In 1963, she was hired by Czechoslovak Television as a journalist, producer, and screenwriter.< She co-created the investigative television show, Zvědavá kamera ("Curious Camera"), and also served as the editor and screenwriter. During the 1960s, as Czechoslovak authorities relaxed some media restrictions, Bednářová was able to focus on topics that would have not been permitted in the 1940s and 1950s. For example, she investigated why certain elementary schools only admitted students whose parents were members of the communist party.

In 1968, her show, Curious Camera, was cancelled and its editors dismissed following the Prague Spring and the Warsaw Pact invasion of Czechoslovakia. Bednářová was fired from her job at Czechoslovak Television and expelled from the Communist Party of Czechoslovakia. She and her sons moved to Austria in September 1968 before later returning to Czechoslovakia.

Beginning in 1974, Bednářová began reproducing and distributing Samizdat publications. She produced banned books by Karel Kaplan and Ludvík Vaculík, her former colleague at Radio Czechoslovak. She also distributed the Listy magazine, which included works by Jiří Pelikán that were smuggled into Czechoslovakia. This drew the attention of the StB, the communist Czechoslovakia secret police, who began monitoring her activities.

Bednářová became an early signatory of the Charter 77 declaration in 1976 and encouraged her two sons to sign it as well. She was arrested by the StB for the first time shortly after signing Charter 77 and held in Pankrác Prison.

In 1978, Bednářová joined with sixteen other Charter 77 signatories to create the Committee for the Defense of the Unjustly Prosecuted (VONS). Bednářová and her colleagues founded VONS to defend Czechoslovak citizens who were arrested or persecuted for their political and personal beliefs. In May 1979, the StB secret police arrested Bednářová and nine other founding VONS members. Bednářová was held in custody for four months before being sentenced to three years in prison without probation. She served sixteen months of her sentence before being released. She quickly returned to her work distributing samizdat publications once she was freed.
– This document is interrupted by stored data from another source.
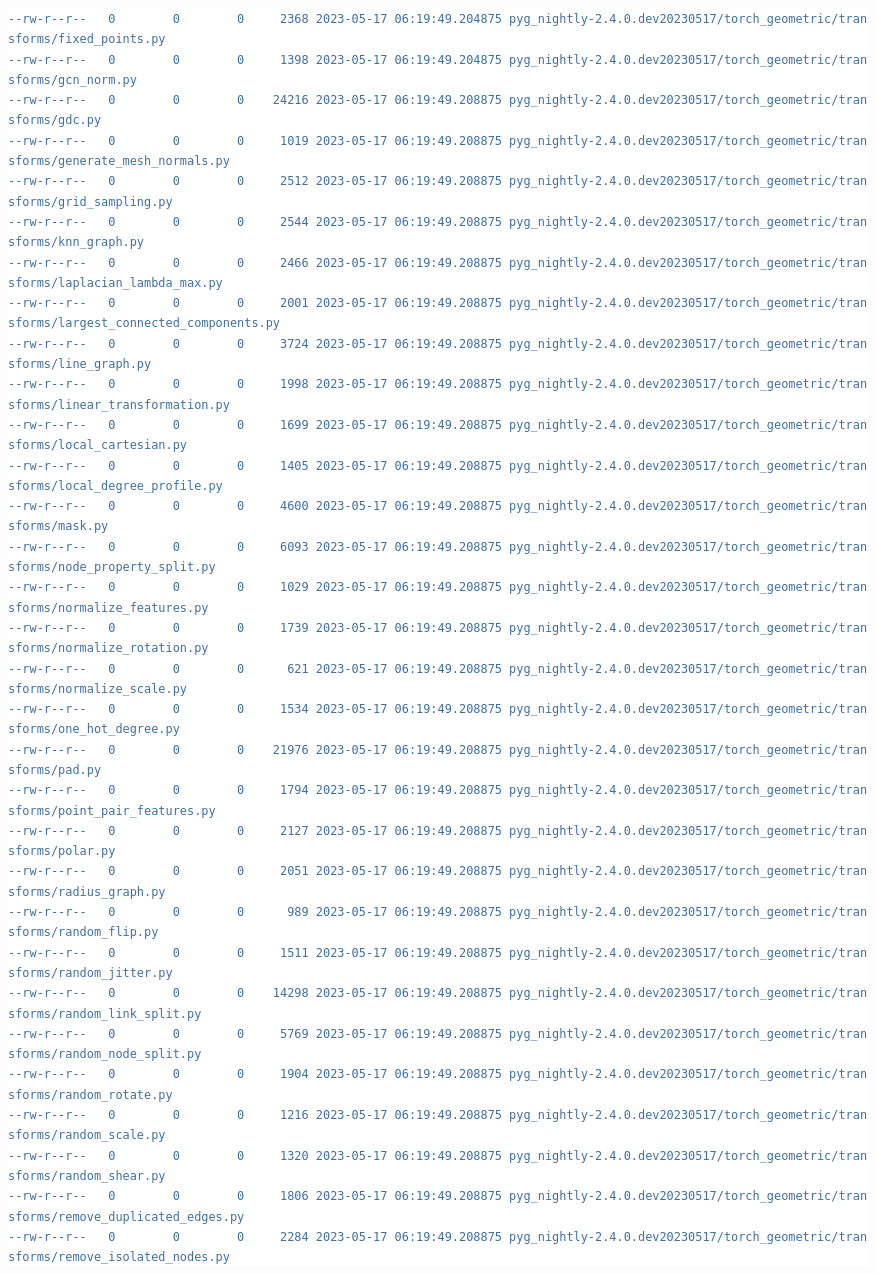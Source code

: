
 ```diff
--rw-r--r--   0        0        0     2368 2023-05-17 06:19:49.204875 pyg_nightly-2.4.0.dev20230517/torch_geometric/transforms/fixed_points.py
--rw-r--r--   0        0        0     1398 2023-05-17 06:19:49.204875 pyg_nightly-2.4.0.dev20230517/torch_geometric/transforms/gcn_norm.py
--rw-r--r--   0        0        0    24216 2023-05-17 06:19:49.208875 pyg_nightly-2.4.0.dev20230517/torch_geometric/transforms/gdc.py
--rw-r--r--   0        0        0     1019 2023-05-17 06:19:49.208875 pyg_nightly-2.4.0.dev20230517/torch_geometric/transforms/generate_mesh_normals.py
--rw-r--r--   0        0        0     2512 2023-05-17 06:19:49.208875 pyg_nightly-2.4.0.dev20230517/torch_geometric/transforms/grid_sampling.py
--rw-r--r--   0        0        0     2544 2023-05-17 06:19:49.208875 pyg_nightly-2.4.0.dev20230517/torch_geometric/transforms/knn_graph.py
--rw-r--r--   0        0        0     2466 2023-05-17 06:19:49.208875 pyg_nightly-2.4.0.dev20230517/torch_geometric/transforms/laplacian_lambda_max.py
--rw-r--r--   0        0        0     2001 2023-05-17 06:19:49.208875 pyg_nightly-2.4.0.dev20230517/torch_geometric/transforms/largest_connected_components.py
--rw-r--r--   0        0        0     3724 2023-05-17 06:19:49.208875 pyg_nightly-2.4.0.dev20230517/torch_geometric/transforms/line_graph.py
--rw-r--r--   0        0        0     1998 2023-05-17 06:19:49.208875 pyg_nightly-2.4.0.dev20230517/torch_geometric/transforms/linear_transformation.py
--rw-r--r--   0        0        0     1699 2023-05-17 06:19:49.208875 pyg_nightly-2.4.0.dev20230517/torch_geometric/transforms/local_cartesian.py
--rw-r--r--   0        0        0     1405 2023-05-17 06:19:49.208875 pyg_nightly-2.4.0.dev20230517/torch_geometric/transforms/local_degree_profile.py
--rw-r--r--   0        0        0     4600 2023-05-17 06:19:49.208875 pyg_nightly-2.4.0.dev20230517/torch_geometric/transforms/mask.py
--rw-r--r--   0        0        0     6093 2023-05-17 06:19:49.208875 pyg_nightly-2.4.0.dev20230517/torch_geometric/transforms/node_property_split.py
--rw-r--r--   0        0        0     1029 2023-05-17 06:19:49.208875 pyg_nightly-2.4.0.dev20230517/torch_geometric/transforms/normalize_features.py
--rw-r--r--   0        0        0     1739 2023-05-17 06:19:49.208875 pyg_nightly-2.4.0.dev20230517/torch_geometric/transforms/normalize_rotation.py
--rw-r--r--   0        0        0      621 2023-05-17 06:19:49.208875 pyg_nightly-2.4.0.dev20230517/torch_geometric/transforms/normalize_scale.py
--rw-r--r--   0        0        0     1534 2023-05-17 06:19:49.208875 pyg_nightly-2.4.0.dev20230517/torch_geometric/transforms/one_hot_degree.py
--rw-r--r--   0        0        0    21976 2023-05-17 06:19:49.208875 pyg_nightly-2.4.0.dev20230517/torch_geometric/transforms/pad.py
--rw-r--r--   0        0        0     1794 2023-05-17 06:19:49.208875 pyg_nightly-2.4.0.dev20230517/torch_geometric/transforms/point_pair_features.py
--rw-r--r--   0        0        0     2127 2023-05-17 06:19:49.208875 pyg_nightly-2.4.0.dev20230517/torch_geometric/transforms/polar.py
--rw-r--r--   0        0        0     2051 2023-05-17 06:19:49.208875 pyg_nightly-2.4.0.dev20230517/torch_geometric/transforms/radius_graph.py
--rw-r--r--   0        0        0      989 2023-05-17 06:19:49.208875 pyg_nightly-2.4.0.dev20230517/torch_geometric/transforms/random_flip.py
--rw-r--r--   0        0        0     1511 2023-05-17 06:19:49.208875 pyg_nightly-2.4.0.dev20230517/torch_geometric/transforms/random_jitter.py
--rw-r--r--   0        0        0    14298 2023-05-17 06:19:49.208875 pyg_nightly-2.4.0.dev20230517/torch_geometric/transforms/random_link_split.py
--rw-r--r--   0        0        0     5769 2023-05-17 06:19:49.208875 pyg_nightly-2.4.0.dev20230517/torch_geometric/transforms/random_node_split.py
--rw-r--r--   0        0        0     1904 2023-05-17 06:19:49.208875 pyg_nightly-2.4.0.dev20230517/torch_geometric/transforms/random_rotate.py
--rw-r--r--   0        0        0     1216 2023-05-17 06:19:49.208875 pyg_nightly-2.4.0.dev20230517/torch_geometric/transforms/random_scale.py
--rw-r--r--   0        0        0     1320 2023-05-17 06:19:49.208875 pyg_nightly-2.4.0.dev20230517/torch_geometric/transforms/random_shear.py
--rw-r--r--   0        0        0     1806 2023-05-17 06:19:49.208875 pyg_nightly-2.4.0.dev20230517/torch_geometric/transforms/remove_duplicated_edges.py
--rw-r--r--   0        0        0     2284 2023-05-17 06:19:49.208875 pyg_nightly-2.4.0.dev20230517/torch_geometric/transforms/remove_isolated_nodes.py
```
On 17 November 1989, Bednářová took part in a march commemorating the 50th anniversary of the Czechoslovak universities by the Nazis. Although the march had been permitted by authorities, it was violently dispersed by public security forces, starting the Velvet Revolution. Bednářová was beaten by police.

Following the Velvet Revolution and the fall of communism, Bednářová worked in the Committee of Good Will of Olga Havlová. President Václav Havel awarded her the Order of Tomáš Garrigue Masaryk, class III, for services to democracy and human rights in October 1997. She also received a commendation for her participation in the resistance to communism in September 2014.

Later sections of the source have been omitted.